▶ **Instructions for the task**: Whenever a line below holds the word "target", copy that line.

Plain-text document sources
----------------------------------------

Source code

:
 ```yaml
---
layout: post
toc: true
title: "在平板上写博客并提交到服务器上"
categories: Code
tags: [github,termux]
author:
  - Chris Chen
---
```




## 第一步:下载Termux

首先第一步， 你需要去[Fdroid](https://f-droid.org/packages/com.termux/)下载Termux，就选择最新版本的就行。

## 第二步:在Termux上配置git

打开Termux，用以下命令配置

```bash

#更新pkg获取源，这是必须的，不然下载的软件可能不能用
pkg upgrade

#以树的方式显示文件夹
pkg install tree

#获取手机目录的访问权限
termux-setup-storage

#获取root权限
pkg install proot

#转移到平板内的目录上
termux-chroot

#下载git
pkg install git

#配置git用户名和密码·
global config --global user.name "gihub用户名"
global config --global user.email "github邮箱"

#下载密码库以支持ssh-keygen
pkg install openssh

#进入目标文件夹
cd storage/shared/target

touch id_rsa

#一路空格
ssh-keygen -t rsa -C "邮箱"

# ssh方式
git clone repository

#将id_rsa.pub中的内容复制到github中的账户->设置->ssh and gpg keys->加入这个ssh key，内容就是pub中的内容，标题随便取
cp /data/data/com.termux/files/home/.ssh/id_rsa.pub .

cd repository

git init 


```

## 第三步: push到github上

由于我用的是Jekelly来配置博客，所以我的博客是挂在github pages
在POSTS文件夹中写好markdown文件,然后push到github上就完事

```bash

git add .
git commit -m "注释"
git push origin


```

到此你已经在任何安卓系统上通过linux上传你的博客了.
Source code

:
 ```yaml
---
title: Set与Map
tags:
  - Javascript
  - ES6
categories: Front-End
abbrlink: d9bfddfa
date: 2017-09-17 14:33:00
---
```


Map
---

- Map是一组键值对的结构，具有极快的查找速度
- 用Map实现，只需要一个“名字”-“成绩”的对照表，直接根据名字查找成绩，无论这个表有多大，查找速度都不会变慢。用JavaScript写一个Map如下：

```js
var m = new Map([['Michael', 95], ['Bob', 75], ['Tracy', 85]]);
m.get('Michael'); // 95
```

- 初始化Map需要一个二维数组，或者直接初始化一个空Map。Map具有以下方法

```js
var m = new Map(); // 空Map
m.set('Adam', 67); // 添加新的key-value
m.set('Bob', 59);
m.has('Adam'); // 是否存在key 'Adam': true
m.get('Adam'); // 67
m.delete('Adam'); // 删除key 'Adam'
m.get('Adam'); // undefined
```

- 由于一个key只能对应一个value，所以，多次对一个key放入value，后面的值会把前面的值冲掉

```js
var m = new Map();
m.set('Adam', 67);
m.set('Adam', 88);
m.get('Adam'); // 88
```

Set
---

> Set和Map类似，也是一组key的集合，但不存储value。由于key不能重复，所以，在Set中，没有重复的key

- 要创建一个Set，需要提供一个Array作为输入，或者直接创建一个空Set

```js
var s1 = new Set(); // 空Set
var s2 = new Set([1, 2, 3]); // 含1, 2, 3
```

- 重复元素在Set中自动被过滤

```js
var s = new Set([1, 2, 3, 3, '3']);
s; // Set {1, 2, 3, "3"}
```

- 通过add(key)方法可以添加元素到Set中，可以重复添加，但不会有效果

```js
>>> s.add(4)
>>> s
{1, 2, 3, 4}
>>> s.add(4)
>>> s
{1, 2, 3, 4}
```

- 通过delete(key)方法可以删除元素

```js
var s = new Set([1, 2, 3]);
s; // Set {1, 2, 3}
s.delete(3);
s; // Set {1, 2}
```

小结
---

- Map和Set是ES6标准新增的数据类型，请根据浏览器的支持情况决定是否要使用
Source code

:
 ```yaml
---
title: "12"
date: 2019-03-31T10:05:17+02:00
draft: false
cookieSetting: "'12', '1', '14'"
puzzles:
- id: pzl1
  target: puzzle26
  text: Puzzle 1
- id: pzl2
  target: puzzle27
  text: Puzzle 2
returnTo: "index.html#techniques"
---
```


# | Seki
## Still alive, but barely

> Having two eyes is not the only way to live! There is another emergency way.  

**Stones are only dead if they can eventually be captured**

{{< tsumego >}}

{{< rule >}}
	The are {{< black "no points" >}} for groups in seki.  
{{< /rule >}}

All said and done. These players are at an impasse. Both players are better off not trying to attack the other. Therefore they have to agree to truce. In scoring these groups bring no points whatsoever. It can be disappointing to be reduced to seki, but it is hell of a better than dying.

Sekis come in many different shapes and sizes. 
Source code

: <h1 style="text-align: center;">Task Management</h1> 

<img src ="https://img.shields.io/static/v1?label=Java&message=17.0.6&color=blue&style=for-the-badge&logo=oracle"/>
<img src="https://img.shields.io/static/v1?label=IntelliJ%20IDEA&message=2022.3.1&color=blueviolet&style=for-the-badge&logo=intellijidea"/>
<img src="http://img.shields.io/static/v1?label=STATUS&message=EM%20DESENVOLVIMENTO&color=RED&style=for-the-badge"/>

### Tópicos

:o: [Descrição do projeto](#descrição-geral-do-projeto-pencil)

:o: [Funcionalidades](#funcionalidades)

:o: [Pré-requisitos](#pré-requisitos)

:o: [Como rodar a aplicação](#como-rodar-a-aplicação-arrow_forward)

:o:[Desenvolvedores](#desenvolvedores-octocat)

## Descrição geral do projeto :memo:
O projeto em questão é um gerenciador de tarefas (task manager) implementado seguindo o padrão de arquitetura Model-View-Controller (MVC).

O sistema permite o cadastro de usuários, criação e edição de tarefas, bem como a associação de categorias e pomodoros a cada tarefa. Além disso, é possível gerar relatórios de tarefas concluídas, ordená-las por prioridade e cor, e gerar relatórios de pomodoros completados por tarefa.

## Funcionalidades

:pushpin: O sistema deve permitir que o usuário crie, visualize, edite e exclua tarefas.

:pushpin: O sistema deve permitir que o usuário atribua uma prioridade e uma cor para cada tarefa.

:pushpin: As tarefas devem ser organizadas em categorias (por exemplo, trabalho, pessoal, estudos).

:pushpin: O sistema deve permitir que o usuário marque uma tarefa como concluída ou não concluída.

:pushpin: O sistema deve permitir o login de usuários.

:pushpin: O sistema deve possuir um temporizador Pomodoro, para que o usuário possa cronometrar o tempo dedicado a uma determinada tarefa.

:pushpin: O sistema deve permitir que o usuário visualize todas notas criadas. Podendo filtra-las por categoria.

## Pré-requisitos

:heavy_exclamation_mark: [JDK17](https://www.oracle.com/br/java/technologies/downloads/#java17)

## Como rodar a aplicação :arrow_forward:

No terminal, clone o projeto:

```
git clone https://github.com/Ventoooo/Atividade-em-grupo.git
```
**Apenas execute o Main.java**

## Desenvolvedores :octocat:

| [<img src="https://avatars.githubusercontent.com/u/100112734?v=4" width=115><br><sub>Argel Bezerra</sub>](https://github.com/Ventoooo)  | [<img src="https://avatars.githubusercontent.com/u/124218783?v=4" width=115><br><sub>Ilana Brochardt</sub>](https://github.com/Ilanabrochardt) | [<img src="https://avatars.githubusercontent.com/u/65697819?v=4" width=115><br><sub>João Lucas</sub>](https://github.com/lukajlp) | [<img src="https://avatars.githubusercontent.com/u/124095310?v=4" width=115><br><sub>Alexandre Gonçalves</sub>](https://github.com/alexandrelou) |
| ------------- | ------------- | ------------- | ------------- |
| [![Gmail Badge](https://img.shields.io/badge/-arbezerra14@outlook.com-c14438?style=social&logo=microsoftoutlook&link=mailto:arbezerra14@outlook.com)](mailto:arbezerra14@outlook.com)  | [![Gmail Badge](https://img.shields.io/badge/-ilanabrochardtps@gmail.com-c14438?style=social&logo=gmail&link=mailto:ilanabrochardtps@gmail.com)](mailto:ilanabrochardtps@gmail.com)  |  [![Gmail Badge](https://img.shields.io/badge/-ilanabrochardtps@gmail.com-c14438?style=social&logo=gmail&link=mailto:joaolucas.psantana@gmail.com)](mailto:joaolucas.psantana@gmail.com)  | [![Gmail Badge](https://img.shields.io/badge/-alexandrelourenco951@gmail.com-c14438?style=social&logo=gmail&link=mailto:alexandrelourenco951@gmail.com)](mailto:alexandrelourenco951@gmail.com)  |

----------------------------------------

▶ **Finished exercise**:
cd storage/shared/target
  target: puzzle26
  target: puzzle27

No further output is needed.